Stainless Steel vs. Sterling Silver Jewelries

I recently overheard a heated discussion (that bordered on an argument) about the choice of precious metal for a man-engagement ring. This person and potential his better half spent a large part of their afternoon bickering about it and yet, couldn’t come to an agreement on it.

The bone of contention? Stainless steel vs. Sterling Silver!

That’s a debate as old as any when it comes to jewelry.

Both these metals can look almost identical, seem to have the same luster and if crafted by an expert jeweler, you cannot tell the two apart.

Yet, both of these are as different as chalk and cheese.

Apart from the price tag, what makes one a better choice over the other and if one is indeed better than the other, which one is it?

I figured that with the wedding season popping its head over the horizon, this was the perfect time to blog about it. So here goes.

Diff in physical characteristics

Sterling silver is a blend of pure silver along with other metal alloys that is used for making jewelry as well as in other industrial applications. Pure sterling silver contains at least 92.5% of silver and 7.5 % of other metals (typically copper) and will have 925 stamped on it. If the jewelry is advertised as sterling silver and it does not have the 926 stamp, then it is most likely fake with even lesser silver content and will deteriorate a lot sooner than you’d expect it to.

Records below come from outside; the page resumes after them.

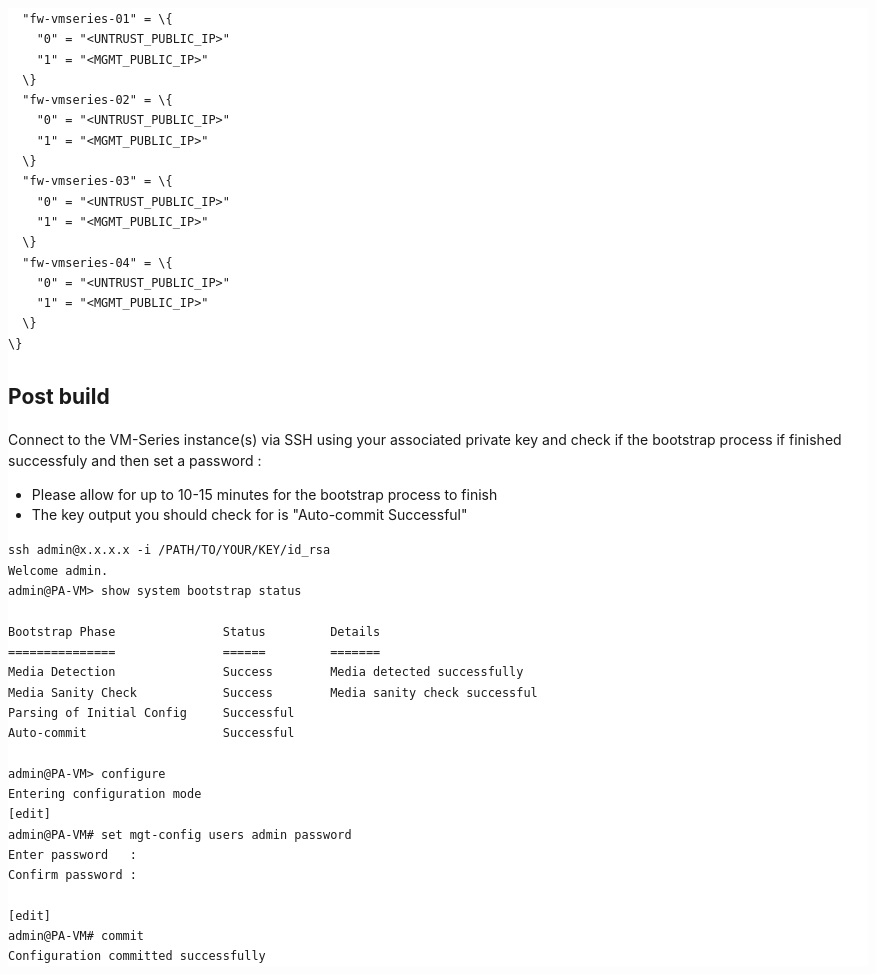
 ```
  "fw-vmseries-01" = \{
    "0" = "<UNTRUST_PUBLIC_IP>"
    "1" = "<MGMT_PUBLIC_IP>"
  \}
  "fw-vmseries-02" = \{
    "0" = "<UNTRUST_PUBLIC_IP>"
    "1" = "<MGMT_PUBLIC_IP>"
  \}
  "fw-vmseries-03" = \{
    "0" = "<UNTRUST_PUBLIC_IP>"
    "1" = "<MGMT_PUBLIC_IP>"
  \}
  "fw-vmseries-04" = \{
    "0" = "<UNTRUST_PUBLIC_IP>"
    "1" = "<MGMT_PUBLIC_IP>"
  \}
\}
```


## Post build

Connect to the VM-Series instance(s) via SSH using your associated private key and check if the bootstrap process if finished successfuly and then set a password :
  - Please allow for up to 10-15 minutes for the bootstrap process to finish
  - The key output you should check for is "Auto-commit Successful"

```
ssh admin@x.x.x.x -i /PATH/TO/YOUR/KEY/id_rsa
Welcome admin.
admin@PA-VM> show system bootstrap status

Bootstrap Phase               Status         Details
===============               ======         =======
Media Detection               Success        Media detected successfully
Media Sanity Check            Success        Media sanity check successful
Parsing of Initial Config     Successful     
Auto-commit                   Successful

admin@PA-VM> configure
Entering configuration mode
[edit]                                                                                                                                                                                  
admin@PA-VM# set mgt-config users admin password
Enter password   : 
Confirm password : 

[edit]                                                                                                                                                                                  
admin@PA-VM# commit
Configuration committed successfully
```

Silver in its pure form, it is too soft to be used in jewelry. So much so, that the jeweler can even bend it with their fingers. Picture a pure silver ring on your hands or a pendant on your neck in a real life scenario. There’s every possibility of it getting snagged, bent and even broken. That’s why sterling silver was created, which looks exactly like silver but is a much better choice for use in jewelry.

One of the reasons why people prefer silver jewelry is because of its soft luster and receptive quality. It is associated with the lunar cycle and believed to enhance creativity.

Stainless Steel, on the other hand, is a group of metal alloys that vary in their chemical composition. There are almost 150 different varieties of stainless steel. So, if you think that the stainless steel used on the espresso maker that rests on your countertop is the same as the one in jewelry, then you are mistaken.

Stainless steel jewelry has recently risen in popularity over sterling silver because of its ability to offer better light reflection after polishing. And there are tons of finishes that are possible with it. It can be made to mimic chrome or have brushed finish like pewter. It is harder and ideal for everyday use due to its resistance to scratches and dents.

The Pros and cons of sterling silver jewelry

Each metal has its own advantages and cons. When it comes to sterling silver, it is a very beautiful metal with several advantages and a couple of reasons why someone may dislike it.


  • Sterling silver is one of the easiest precious metals to mold into rings, necklaces, pendants or just about any type of jewelry. It can also taken on a variety of attractive colors and finishes. You can choose to have your sterling silver ring in bright white or complete black. It can be high gloss or have a matte finish.
  • To increase its durability and make it more suited for everyday use, some jewelers add palladium along with copper to the 7.5 % of metal alloy composition. This increases the hardness of sterling silver to approximately 3.5 on the MOH scale.
  • Due to the softness of the metal, mounting gemstones on it is not usually recommended unless you use a gold prong mount. The other option is to use a bezel setting for mounting the gemstone.
  • Silver gradually wears to attain a very beautiful finish with tiny imperfections that it attains every single day that you wear it. I personally love this natural finish and feel that it accentuates the beauty of the metal.


  • A lot of people do not appreciate the fact that a brand new piece of jewelry can look like it’s a decade old in the span of a year. That’s one of the biggest reasons why a lot of people prefer other metals like stainless over silver.
  • It will be prone to dents and scratches more than any other type of precious metal.
  • There are a lot of fake sterling silver jewelry being peddled in retail outlets and in the online marketplace.

The Pros and Cons of stainless steel jewelry

Stainless holds a slight edge over sterling silver. It can be designed to mimic sterling silver, is more durable than it and is cost effective too.  


  • Stainless steel will not dent or get scratched like sterling silver. The chromium in the alloy makes it impervious to oxidation too. Even if you wear it every single day, it will retain its luster and look as good as new a year later.
  • There is an array of beautiful finishes in stainless steel jewelry now. It can be made to resemble white gold, sterling silver or be plated with rose gold or yellow gold. You can essentially get the look of any precious metal fine jewelry at the fraction of the price.


  • The durability comes at the cost of rigidity which makes stainless steel jewelry very difficult to repair or resize. If it does get damaged, then the only option you may have is to recycle it and get it remade.
  • Some varieties of stainless steel can trigger allergies in people who are allergic to nickel. However, most jewelers these days offer hypoallergenic versions of stainless.

To sum it up

It would be difficult to pick a clear winner if these were to be pitted against each other. And I think I know why they spent the afternoon in debate. Well, it boils down to personal choice. If it were up to me, I’d go with stainless, especially since I lead an active outdoorsy lifestyle.

On the other hand, if someone prefers something that is more precious in terms of value, sterling silver would be a better choice.